What you are asked to do ::
Two lines in the data below mark the range: the one with "never add wsdl-parameters" and the one with "so you need". Return both, along with every line between them, exactly.

Data records ::
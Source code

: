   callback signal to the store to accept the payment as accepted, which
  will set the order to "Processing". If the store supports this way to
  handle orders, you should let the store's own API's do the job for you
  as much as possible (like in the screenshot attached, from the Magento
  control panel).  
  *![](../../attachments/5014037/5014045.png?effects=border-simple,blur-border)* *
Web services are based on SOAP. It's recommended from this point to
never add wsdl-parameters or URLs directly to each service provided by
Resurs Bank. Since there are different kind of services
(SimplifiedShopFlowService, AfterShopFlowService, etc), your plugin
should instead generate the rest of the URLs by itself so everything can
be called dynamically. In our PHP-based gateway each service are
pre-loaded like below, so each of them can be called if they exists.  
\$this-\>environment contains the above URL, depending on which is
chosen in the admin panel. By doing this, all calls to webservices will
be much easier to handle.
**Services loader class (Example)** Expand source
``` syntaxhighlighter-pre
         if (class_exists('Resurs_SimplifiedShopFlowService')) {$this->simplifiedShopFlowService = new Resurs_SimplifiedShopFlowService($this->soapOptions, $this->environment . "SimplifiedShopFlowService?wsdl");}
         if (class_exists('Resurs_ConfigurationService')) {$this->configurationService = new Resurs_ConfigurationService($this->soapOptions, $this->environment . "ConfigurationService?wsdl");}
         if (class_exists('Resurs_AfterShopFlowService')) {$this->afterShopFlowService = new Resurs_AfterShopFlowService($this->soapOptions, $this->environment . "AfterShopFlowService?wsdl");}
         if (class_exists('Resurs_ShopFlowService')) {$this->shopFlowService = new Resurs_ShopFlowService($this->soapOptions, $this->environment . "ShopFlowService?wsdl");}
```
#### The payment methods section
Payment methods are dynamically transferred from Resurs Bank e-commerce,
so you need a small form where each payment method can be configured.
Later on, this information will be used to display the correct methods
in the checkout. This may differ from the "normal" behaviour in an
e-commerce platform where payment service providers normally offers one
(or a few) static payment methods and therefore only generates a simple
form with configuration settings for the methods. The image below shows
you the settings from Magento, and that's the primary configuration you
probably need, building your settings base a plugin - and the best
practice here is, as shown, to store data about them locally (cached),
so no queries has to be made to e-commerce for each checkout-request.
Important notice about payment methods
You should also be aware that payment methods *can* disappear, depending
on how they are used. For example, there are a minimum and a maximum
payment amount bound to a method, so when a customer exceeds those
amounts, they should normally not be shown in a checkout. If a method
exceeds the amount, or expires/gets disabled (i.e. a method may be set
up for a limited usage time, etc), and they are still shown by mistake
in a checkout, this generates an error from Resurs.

Reply to the exercise ::
never add wsdl-parameters or URLs directly to each service provided by
Resurs Bank. Since there are different kind of services
(SimplifiedShopFlowService, AfterShopFlowService, etc), your plugin
should instead generate the rest of the URLs by itself so everything can
be called dynamically. In our PHP-based gateway each service are
pre-loaded like below, so each of them can be called if they exists.  
\$this-\>environment contains the above URL, depending on which is
chosen in the admin panel. By doing this, all calls to webservices will
be much easier to handle.
**Services loader class (Example)** Expand source
``` syntaxhighlighter-pre
         if (class_exists('Resurs_SimplifiedShopFlowService')) {$this->simplifiedShopFlowService = new Resurs_SimplifiedShopFlowService($this->soapOptions, $this->environment . "SimplifiedShopFlowService?wsdl");}
         if (class_exists('Resurs_ConfigurationService')) {$this->configurationService = new Resurs_ConfigurationService($this->soapOptions, $this->environment . "ConfigurationService?wsdl");}
         if (class_exists('Resurs_AfterShopFlowService')) {$this->afterShopFlowService = new Resurs_AfterShopFlowService($this->soapOptions, $this->environment . "AfterShopFlowService?wsdl");}
         if (class_exists('Resurs_ShopFlowService')) {$this->shopFlowService = new Resurs_ShopFlowService($this->soapOptions, $this->environment . "ShopFlowService?wsdl");}
```
#### The payment methods section
Payment methods are dynamically transferred from Resurs Bank e-commerce,
so you need a small form where each payment method can be configured.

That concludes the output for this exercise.